All Of Bobby Jindal's Legitimately Awful Policies (That We Know About)
On Wednesday, Louisiana governor Bobby Jindal announced that he is entering the 2016 presidential race. Jindal has served as Louisiana's governor since 2008, and has had a solidly Republican political record. He joins the race as the 13th Republican to throw their hat in the ring. Perhaps the number 13 should be given special heed in this case, as a Jindal presidency would spell bad luck for many Americans. Bobby Jindals' politics are scary, and his candidacy is not one I am excited about. I don't think he really stands a chance against other more powerful candidates in his party, but knowing that he now has a national audience to impart his opinions to is unsettling.
To call Jindal an ultra-conservative would not be an exaggeration. in fact it might be toning things down a tad. Jindal leans very far to the right on every major issue, which is often bad news for women, the environment, and education. We can only speculate on any additional beliefs and policies he will suggest in his attempts to sway conservative voters in the coming months, but I can say confidently that I won't be happy to hear about any of it. So that you're armed and prepared for what is to come during Jindal's campaign, here is a summary of some of his most harmful policies.

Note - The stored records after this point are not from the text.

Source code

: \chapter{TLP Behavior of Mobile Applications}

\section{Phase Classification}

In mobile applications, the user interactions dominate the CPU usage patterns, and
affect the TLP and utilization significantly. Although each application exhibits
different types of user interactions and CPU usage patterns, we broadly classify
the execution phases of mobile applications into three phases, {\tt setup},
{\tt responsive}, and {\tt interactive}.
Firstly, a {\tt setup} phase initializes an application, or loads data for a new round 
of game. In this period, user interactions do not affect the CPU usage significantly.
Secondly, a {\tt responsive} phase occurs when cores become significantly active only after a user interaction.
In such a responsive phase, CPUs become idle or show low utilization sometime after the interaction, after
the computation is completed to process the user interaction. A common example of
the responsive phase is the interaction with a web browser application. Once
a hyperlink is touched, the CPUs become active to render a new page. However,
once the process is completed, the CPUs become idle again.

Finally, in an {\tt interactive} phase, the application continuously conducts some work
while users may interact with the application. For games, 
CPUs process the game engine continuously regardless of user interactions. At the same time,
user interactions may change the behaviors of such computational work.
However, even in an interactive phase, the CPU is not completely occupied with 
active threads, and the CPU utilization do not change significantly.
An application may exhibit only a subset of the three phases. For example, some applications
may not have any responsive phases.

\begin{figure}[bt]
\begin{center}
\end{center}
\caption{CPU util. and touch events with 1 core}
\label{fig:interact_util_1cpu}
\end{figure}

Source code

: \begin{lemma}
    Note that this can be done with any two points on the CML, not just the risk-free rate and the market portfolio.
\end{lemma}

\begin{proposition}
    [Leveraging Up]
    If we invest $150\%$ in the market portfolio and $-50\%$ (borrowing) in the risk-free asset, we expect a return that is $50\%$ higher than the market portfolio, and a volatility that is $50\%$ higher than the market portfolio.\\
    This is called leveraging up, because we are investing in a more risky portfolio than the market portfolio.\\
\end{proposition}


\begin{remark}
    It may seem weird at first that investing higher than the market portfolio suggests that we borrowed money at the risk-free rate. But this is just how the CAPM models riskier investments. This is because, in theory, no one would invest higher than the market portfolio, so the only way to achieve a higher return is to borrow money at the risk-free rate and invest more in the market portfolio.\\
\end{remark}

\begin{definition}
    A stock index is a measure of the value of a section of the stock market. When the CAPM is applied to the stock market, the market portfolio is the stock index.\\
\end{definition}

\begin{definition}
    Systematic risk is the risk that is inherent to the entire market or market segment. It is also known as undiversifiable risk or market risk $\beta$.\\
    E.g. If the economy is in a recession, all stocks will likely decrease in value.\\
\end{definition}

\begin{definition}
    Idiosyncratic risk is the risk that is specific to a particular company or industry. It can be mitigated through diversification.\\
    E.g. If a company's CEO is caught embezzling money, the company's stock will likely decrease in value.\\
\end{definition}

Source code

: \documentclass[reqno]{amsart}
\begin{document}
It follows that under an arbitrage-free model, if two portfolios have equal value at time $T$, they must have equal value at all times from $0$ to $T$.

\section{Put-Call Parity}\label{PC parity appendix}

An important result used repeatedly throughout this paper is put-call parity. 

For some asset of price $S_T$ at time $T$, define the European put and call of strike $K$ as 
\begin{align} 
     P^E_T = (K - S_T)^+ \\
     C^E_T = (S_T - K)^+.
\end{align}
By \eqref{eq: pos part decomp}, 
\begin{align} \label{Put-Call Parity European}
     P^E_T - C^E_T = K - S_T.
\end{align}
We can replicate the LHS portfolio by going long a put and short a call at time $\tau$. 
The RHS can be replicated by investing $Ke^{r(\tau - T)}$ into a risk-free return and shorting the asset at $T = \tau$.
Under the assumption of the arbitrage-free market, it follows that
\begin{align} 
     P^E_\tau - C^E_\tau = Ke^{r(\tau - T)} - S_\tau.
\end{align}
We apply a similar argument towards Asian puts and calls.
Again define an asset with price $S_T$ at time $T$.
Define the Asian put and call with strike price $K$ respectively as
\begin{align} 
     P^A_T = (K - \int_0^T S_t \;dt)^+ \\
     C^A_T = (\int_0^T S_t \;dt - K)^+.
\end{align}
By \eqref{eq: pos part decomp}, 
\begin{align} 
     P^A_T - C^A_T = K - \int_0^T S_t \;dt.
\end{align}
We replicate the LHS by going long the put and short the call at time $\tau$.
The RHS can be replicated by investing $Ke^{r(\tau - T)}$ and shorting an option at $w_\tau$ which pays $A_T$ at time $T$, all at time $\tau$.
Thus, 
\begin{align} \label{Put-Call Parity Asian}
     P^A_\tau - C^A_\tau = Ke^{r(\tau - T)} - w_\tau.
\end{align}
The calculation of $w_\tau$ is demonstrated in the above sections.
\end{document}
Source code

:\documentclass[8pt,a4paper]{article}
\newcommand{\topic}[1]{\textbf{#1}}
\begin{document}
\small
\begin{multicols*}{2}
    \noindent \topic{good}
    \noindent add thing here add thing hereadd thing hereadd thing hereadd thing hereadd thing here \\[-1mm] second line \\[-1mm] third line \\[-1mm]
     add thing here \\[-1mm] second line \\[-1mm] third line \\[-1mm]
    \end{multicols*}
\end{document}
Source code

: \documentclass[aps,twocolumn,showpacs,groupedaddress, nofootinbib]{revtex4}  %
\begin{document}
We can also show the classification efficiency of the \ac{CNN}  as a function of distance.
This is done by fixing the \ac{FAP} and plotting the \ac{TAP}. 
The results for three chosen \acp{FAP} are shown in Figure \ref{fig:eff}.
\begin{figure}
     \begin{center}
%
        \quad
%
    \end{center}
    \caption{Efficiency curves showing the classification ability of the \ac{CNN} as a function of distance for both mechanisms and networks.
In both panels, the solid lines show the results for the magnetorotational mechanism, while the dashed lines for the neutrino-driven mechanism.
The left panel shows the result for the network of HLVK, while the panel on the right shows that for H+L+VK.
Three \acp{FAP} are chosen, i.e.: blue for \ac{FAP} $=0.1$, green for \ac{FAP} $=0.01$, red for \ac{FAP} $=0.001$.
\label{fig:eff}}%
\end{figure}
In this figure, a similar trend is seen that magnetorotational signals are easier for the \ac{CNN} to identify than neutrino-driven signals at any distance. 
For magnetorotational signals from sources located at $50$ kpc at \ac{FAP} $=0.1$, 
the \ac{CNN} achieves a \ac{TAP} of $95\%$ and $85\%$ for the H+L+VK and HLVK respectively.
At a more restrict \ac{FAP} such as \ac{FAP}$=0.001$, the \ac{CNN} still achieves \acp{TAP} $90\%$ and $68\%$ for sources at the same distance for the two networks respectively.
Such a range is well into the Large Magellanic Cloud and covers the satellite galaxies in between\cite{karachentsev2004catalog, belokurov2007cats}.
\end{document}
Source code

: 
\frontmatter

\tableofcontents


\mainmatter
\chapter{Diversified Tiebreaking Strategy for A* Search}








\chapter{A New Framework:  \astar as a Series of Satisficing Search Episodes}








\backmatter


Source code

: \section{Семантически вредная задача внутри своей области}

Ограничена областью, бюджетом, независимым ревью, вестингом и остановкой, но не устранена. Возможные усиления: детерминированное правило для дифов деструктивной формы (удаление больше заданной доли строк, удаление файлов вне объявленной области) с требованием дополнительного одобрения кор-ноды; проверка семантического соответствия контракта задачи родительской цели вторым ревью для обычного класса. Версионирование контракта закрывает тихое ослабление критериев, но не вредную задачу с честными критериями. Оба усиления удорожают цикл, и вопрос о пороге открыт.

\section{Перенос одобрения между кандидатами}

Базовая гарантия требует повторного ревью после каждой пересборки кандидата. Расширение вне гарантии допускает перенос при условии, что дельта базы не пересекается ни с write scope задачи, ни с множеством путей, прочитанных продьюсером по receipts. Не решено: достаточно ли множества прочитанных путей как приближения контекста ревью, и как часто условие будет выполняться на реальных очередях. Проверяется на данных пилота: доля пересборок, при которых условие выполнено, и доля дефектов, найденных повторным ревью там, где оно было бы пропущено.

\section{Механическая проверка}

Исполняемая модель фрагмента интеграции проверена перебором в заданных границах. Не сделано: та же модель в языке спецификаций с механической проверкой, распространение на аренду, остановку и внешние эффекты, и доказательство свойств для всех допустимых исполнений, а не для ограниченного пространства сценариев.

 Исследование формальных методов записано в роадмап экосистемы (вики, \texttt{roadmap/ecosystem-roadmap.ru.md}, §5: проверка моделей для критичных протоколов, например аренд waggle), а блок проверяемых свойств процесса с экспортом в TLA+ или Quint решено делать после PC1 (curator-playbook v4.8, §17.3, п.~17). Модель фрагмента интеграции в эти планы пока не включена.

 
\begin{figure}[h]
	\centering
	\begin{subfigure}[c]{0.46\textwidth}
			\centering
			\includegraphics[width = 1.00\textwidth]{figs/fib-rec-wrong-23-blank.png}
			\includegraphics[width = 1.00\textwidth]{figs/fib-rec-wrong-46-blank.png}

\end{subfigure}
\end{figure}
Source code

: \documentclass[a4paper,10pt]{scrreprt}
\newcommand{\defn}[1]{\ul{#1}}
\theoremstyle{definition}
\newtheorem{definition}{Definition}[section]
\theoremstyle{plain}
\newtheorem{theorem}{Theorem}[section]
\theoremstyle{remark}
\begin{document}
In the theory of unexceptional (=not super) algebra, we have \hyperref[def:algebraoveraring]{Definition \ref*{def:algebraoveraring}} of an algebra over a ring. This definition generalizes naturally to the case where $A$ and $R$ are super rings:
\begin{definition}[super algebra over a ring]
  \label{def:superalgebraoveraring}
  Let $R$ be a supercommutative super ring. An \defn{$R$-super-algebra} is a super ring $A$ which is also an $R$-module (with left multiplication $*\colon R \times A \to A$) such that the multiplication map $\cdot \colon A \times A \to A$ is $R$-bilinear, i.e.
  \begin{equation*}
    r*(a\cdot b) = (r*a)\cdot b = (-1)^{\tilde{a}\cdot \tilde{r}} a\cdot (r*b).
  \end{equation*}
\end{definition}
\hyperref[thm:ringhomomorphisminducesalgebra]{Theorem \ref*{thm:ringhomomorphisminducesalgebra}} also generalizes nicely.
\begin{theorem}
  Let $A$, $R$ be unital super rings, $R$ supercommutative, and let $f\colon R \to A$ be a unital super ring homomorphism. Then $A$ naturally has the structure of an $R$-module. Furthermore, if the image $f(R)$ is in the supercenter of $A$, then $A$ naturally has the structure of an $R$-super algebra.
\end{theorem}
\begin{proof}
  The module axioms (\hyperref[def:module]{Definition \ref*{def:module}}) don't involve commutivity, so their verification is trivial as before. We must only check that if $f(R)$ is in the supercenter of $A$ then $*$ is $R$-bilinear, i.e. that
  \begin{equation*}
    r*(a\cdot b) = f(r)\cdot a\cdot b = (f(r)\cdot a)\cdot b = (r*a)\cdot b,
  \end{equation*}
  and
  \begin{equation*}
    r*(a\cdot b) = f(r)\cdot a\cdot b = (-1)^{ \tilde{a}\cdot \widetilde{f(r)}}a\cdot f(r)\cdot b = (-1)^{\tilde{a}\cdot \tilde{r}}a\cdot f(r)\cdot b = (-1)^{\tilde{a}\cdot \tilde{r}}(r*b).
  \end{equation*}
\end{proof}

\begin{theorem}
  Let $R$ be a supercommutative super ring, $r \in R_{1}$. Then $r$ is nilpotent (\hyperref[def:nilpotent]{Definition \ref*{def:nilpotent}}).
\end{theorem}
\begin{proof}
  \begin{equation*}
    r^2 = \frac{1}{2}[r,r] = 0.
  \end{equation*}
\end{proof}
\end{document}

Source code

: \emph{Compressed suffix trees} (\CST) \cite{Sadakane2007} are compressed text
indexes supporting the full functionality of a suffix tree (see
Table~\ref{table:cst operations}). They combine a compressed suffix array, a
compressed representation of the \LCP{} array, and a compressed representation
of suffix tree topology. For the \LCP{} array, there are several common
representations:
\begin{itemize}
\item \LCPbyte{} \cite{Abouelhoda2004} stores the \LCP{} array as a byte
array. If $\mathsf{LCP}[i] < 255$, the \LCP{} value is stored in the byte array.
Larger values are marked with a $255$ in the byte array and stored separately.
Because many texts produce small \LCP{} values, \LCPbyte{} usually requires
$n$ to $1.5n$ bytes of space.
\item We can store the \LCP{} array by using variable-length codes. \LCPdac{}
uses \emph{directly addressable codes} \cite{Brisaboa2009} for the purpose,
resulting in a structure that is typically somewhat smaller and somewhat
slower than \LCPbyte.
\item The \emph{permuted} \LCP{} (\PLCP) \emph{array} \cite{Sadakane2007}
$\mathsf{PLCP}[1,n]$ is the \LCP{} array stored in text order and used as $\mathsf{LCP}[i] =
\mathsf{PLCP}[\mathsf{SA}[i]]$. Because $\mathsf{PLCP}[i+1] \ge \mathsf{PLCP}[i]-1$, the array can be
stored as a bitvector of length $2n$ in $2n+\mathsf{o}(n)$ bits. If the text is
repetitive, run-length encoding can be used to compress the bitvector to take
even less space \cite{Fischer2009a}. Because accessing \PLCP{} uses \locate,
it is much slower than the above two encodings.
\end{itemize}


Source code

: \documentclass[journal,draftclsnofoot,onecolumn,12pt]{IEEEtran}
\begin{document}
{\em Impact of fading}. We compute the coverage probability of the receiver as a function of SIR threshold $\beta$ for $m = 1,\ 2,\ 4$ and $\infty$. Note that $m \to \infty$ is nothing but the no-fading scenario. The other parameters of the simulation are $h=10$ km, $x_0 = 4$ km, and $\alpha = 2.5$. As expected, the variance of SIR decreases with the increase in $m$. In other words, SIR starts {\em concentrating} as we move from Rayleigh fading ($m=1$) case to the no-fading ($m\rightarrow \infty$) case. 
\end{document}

So much so that he actually compared pro-choice policies to slavery in America in his 2010 book, Leadership and Crisis :
America's Judeo-Christian heritage commands us to help the help-less and demands that we protect innocent human life. Yes, this is a demand, not an option. America is a place that actively strives to protect its most vulnerable members. Undoubtedly, we as a country have made wrong turns over the years--we tolerated slavery after all.
Well I guess we know how much we can count on Jindal to have our backs on abortion.
Against Same-Sex Marriage
In that same book, Jindal appears to want us to feel bad for him because his same-sex marriage views are extremely outdated. He writes,
The elite press, having heard rumors that I am well-educated and maybe even halfway smart, invariably start with the same line of questioning, "How could you, an educated person, oppose same sex marriage? Or favor intelligent design? Or be a Republican? Or not drink Frappucino?"
When I speak to national reporters, some shoot me a mock sympathetic look, as if to say, "It's okay, I know you can't really believe those things, I know you just have to say that stuff to get elected here in the Deep South." They believe either I don't really hold these socially conservative viewpoints, or I'm really not that smart.
I mean, are those two assumptions really that unreasonable?
Doesn't Quite Understand Climate Change
While he has conceded that human behavior does play some role in climate change, he doesn't seem to fully grasp exactly how human behavior is harmful to the environment. I say this because he went berserk on President Obama after the president stalled on approving the Keystone XL pipeline:
There are no logical reasons to oppose construction of the pipeline other than an irrational liberal ideology that blindly and unscientifically opposes all forms of energy which they themselves do not deem to be sufficiently ‘"green" or ‘"renewable."
Not only is this lovely excerpt evidence that Jindal favors hyperbolic rhetoric over actual arguments, but also demonstrates that he missed the many memos that unequivocally stated that the Keystone pipeline would have disastrous environmental impacts, including a huge increase in greenhouse emissions. This information came from scientists and everything, Bobby!
Favors Hugging And Praying Over Policy Change
At least when it comes to gun laws, apparently. In a super classy move last Thursday, Jindal went to town on Obama again, but this time accusing him of pandering to his base when the president called for changes in our gun laws following the tragedy in Charleston, South Carolina. Jindal stated that the president should be
Hugging these families [of the victims], and praying for these families.
I don't see why hugging and wanting to make it harder for people to get murdered due to gun violence have to be mutually exclusive, but okay.
Does Not Support Federal Health Insurance
Jindal is very big on admonishing any use of "top down" government policies, and apparently government subsidized health insurance is not an exception. Instead of providing well-reasoned criticisms, Jindal preferred to point out that the marketplace health insurance website had difficulties launching.
The disastrous rollout [sic] of Obamacare is a case in point that we don't need top-down, one-size-fits-all federal mandates, and instead should continue to focus on health care solutions that make sense for Louisiana. Obamacare needs to be repealed. The dysfunction of the website and the President's broken promises on being able to keep your health plan are just the tip of the iceberg in regards to the problems with this law.
While tech issues with the start of Obamacare were unfortunate, I am not sure that I understand why that means Americans shouldn't have subsidized health insurance. I pass the question back to Jindal.
I suppose it could be mildly entertaining (in a dark and depressing way) to hear more of Jindal's hyperbolic and misguided rhetoric for as long as his campaign funds hold out. In a sense it could be seen as a reality check. This is what a legitimate contender for the nomination of the Republican party looks like in 2015. It's something to keep an eye on (when your eyes aren't rolling out of your head, of course), because these are, unfortunately, representative of many policy-makers in Jindal's cohort.